> [What is being asked]
Tally up the lines in the material where the word "games" appears, then give the total and nothing else.
───── Records provided
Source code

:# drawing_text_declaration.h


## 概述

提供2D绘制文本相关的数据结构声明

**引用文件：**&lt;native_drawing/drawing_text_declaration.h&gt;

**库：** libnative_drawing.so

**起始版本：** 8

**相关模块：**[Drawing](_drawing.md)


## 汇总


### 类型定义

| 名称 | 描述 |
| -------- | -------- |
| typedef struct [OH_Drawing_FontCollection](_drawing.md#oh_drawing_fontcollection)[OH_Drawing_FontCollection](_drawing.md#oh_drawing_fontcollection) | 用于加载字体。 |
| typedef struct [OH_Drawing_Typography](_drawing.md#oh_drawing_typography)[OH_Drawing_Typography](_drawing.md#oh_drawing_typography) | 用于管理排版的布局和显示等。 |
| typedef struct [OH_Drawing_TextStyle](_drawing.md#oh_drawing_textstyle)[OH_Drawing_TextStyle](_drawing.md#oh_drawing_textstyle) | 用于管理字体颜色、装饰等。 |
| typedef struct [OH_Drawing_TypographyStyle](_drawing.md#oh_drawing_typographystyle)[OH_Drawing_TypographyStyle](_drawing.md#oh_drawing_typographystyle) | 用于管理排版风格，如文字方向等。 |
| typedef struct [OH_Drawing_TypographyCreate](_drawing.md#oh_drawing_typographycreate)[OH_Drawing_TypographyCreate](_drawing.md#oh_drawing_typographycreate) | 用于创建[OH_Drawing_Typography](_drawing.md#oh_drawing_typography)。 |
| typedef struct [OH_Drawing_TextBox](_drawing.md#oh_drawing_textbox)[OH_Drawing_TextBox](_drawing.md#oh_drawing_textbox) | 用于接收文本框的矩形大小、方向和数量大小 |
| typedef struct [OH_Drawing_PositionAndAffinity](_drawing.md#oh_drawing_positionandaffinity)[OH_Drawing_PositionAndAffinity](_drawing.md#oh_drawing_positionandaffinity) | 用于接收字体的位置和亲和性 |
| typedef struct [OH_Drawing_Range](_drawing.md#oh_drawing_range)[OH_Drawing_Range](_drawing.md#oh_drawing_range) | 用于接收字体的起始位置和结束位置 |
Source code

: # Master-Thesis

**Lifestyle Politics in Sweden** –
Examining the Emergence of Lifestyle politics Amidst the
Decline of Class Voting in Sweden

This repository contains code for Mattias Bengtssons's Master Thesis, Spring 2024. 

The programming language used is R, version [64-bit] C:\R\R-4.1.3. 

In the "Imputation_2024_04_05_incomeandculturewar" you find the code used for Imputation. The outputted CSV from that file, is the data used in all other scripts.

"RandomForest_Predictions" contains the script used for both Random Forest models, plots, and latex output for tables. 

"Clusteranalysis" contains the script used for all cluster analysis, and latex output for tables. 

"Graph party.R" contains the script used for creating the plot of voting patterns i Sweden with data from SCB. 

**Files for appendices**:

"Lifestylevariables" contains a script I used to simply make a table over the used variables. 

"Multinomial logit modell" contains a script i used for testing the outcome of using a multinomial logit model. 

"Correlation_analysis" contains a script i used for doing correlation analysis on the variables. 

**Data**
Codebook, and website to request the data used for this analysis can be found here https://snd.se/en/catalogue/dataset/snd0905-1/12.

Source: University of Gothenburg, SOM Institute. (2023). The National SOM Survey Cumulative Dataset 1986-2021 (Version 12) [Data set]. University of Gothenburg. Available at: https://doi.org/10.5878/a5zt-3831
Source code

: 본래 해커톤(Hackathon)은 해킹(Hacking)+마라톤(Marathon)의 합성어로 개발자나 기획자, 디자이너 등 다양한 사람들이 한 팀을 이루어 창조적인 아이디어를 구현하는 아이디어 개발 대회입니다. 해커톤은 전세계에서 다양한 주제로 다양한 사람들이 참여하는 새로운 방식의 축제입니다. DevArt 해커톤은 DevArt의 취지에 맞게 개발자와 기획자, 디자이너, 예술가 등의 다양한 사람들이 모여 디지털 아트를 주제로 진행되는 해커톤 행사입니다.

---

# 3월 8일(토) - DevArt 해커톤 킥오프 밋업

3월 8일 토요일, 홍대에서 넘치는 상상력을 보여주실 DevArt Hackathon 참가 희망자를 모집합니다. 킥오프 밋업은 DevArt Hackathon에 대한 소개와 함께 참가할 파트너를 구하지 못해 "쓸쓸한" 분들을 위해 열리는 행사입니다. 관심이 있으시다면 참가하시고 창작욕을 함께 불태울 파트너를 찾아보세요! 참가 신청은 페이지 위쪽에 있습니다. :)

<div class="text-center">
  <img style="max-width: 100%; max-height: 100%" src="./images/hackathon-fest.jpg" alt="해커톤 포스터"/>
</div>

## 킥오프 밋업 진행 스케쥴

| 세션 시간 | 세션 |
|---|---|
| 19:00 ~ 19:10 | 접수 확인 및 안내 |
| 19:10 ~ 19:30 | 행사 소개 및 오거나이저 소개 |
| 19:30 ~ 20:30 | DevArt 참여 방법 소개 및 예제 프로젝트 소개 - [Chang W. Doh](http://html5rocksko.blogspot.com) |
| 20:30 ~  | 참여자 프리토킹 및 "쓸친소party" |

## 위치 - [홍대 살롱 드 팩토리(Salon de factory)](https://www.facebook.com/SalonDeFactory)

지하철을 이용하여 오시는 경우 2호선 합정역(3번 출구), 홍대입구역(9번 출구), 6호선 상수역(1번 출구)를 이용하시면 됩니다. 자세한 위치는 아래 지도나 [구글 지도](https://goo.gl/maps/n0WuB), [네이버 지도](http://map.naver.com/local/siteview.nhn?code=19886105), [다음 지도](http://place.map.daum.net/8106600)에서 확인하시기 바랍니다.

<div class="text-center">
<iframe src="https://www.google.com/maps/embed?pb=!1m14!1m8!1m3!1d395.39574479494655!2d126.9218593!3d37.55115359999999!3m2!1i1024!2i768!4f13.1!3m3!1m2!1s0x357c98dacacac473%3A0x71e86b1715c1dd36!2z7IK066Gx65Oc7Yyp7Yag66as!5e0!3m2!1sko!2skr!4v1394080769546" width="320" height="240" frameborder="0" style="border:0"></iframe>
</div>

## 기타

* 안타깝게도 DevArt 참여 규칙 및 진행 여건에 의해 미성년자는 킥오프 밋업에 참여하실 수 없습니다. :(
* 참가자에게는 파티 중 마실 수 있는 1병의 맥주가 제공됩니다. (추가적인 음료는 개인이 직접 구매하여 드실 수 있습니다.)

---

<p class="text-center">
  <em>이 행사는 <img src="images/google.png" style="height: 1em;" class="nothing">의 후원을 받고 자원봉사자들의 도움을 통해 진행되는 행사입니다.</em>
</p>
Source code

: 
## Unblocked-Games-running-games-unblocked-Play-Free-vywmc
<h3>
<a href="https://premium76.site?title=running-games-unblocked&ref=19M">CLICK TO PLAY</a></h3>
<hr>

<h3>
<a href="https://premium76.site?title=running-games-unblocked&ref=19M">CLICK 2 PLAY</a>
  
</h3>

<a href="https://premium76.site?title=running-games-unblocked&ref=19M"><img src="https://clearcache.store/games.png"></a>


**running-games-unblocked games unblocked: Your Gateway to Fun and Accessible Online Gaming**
──────────
> [Answer area]
5